The ingestion of a foreign body and the development of appendicitis do not go hand in hand. Most of the time, there is a delay (sometimes years) of the onset of symptoms of an ingested foreign body.9

Conclusion
Although most foreign bodies pass through the GI tract without incident, luminal obstruction of the appendix can occur, leading to acute appendicitis. Clinicians are cautioned to be vigilant to this possibility, particularly, in patients presenting with abdominal pain in geographic regions where hunting plays a large part of their lifestyle and diet.

References

  1. Bach CM, Silver D. Foreign bodies in the appendix. Arch Surg. 1971; 102: 14-20.
  2. Green SM, Schmidt SP, Rothrock SG. Delayed appendicitis from an ingested foreign body.

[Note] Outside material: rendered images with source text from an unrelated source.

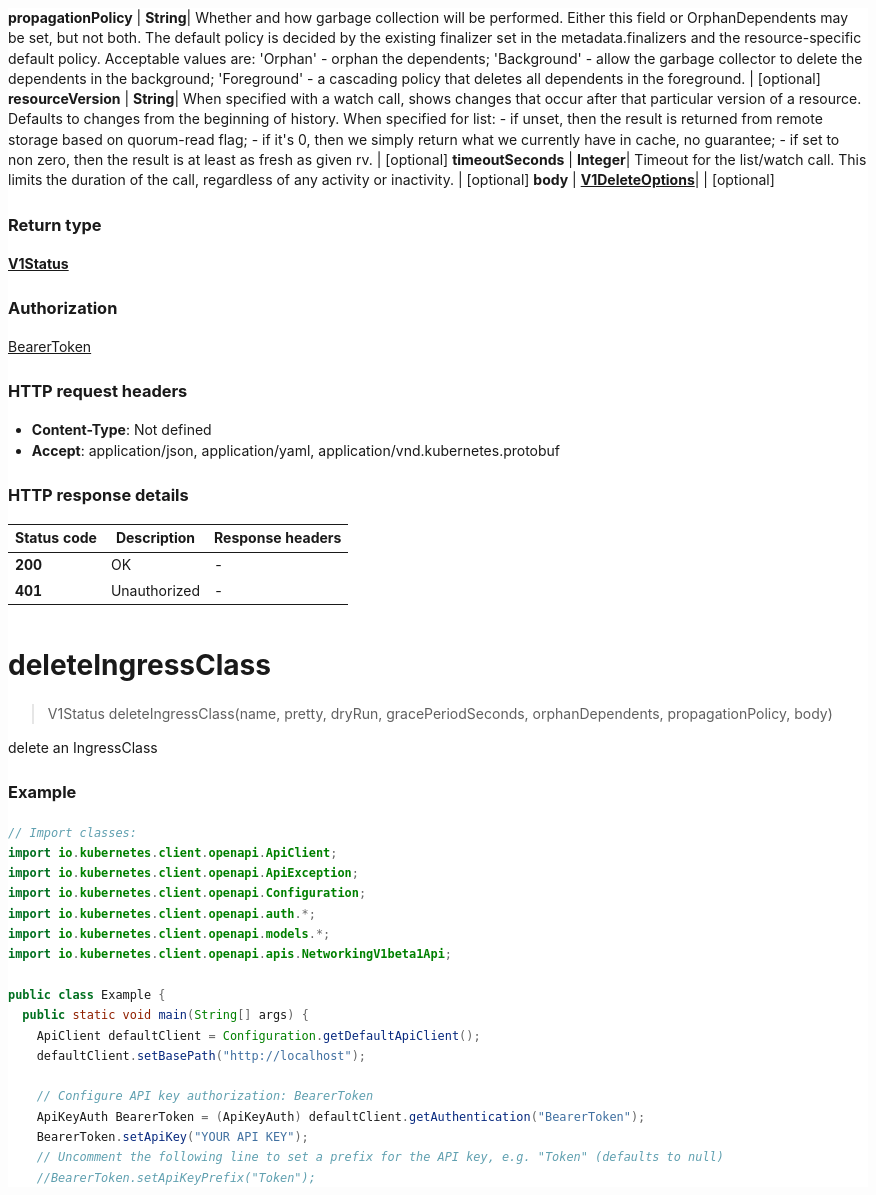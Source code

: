  **propagationPolicy** | **String**| Whether and how garbage collection will be performed. Either this field or OrphanDependents may be set, but not both. The default policy is decided by the existing finalizer set in the metadata.finalizers and the resource-specific default policy. Acceptable values are: &#39;Orphan&#39; - orphan the dependents; &#39;Background&#39; - allow the garbage collector to delete the dependents in the background; &#39;Foreground&#39; - a cascading policy that deletes all dependents in the foreground. | [optional]
 **resourceVersion** | **String**| When specified with a watch call, shows changes that occur after that particular version of a resource. Defaults to changes from the beginning of history. When specified for list: - if unset, then the result is returned from remote storage based on quorum-read flag; - if it&#39;s 0, then we simply return what we currently have in cache, no guarantee; - if set to non zero, then the result is at least as fresh as given rv. | [optional]
 **timeoutSeconds** | **Integer**| Timeout for the list/watch call. This limits the duration of the call, regardless of any activity or inactivity. | [optional]
 **body** | [**V1DeleteOptions**](V1DeleteOptions.md)|  | [optional]

### Return type

[**V1Status**](V1Status.md)

### Authorization

[BearerToken](../README.md#BearerToken)

### HTTP request headers

 - **Content-Type**: Not defined
 - **Accept**: application/json, application/yaml, application/vnd.kubernetes.protobuf

### HTTP response details
| Status code | Description | Response headers |
|-------------|-------------|------------------|
**200** | OK |  -  |
**401** | Unauthorized |  -  |

<a name="deleteIngressClass"></a>
# **deleteIngressClass**
> V1Status deleteIngressClass(name, pretty, dryRun, gracePeriodSeconds, orphanDependents, propagationPolicy, body)



delete an IngressClass

### Example
```java
// Import classes:
import io.kubernetes.client.openapi.ApiClient;
import io.kubernetes.client.openapi.ApiException;
import io.kubernetes.client.openapi.Configuration;
import io.kubernetes.client.openapi.auth.*;
import io.kubernetes.client.openapi.models.*;
import io.kubernetes.client.openapi.apis.NetworkingV1beta1Api;

public class Example {
  public static void main(String[] args) {
    ApiClient defaultClient = Configuration.getDefaultApiClient();
    defaultClient.setBasePath("http://localhost");
    
    // Configure API key authorization: BearerToken
    ApiKeyAuth BearerToken = (ApiKeyAuth) defaultClient.getAuthentication("BearerToken");
    BearerToken.setApiKey("YOUR API KEY");
    // Uncomment the following line to set a prefix for the API key, e.g. "Token" (defaults to null)
    //BearerToken.setApiKeyPrefix("Token");
```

Am J Emerg Med. 1994; 53-56.
  3. Sukhotnik I, Klin B, Siplovich L. Foreign body appendicitis. Paediatr Surg. 1995; 30: 1515-1516.
  4. Collins DC. 71,000 human appendix specimens: A final report, summarizing forty years’ study. Am J Proctol. 1963; 14: 365-381.
  5. Klingler PJ, Seeling DH, Devault KR. Ingested foreign bodies with the appendix: A 100 year review of the literature. Digest Dis. 1998; 16: 308-314.
  6. Rubinoff ML. IUD appendicitis. JAMA. 1975; 231(1): 67-68.
  7. Carey LS. Lead shot appendicitis in northern native people. J Can Assoc Radiol. 1977; 3: 171-174.
  8. Shade JG, Kronz JD, Rodeberg DA. Foreign bodies within the appendix: A case report and literature review. Contemp Surg. 2000; 36: 10-14.
  9. Duckler L. Foreign body producing appendicitis. Clin Pediatr. 1976; 15(4): 383.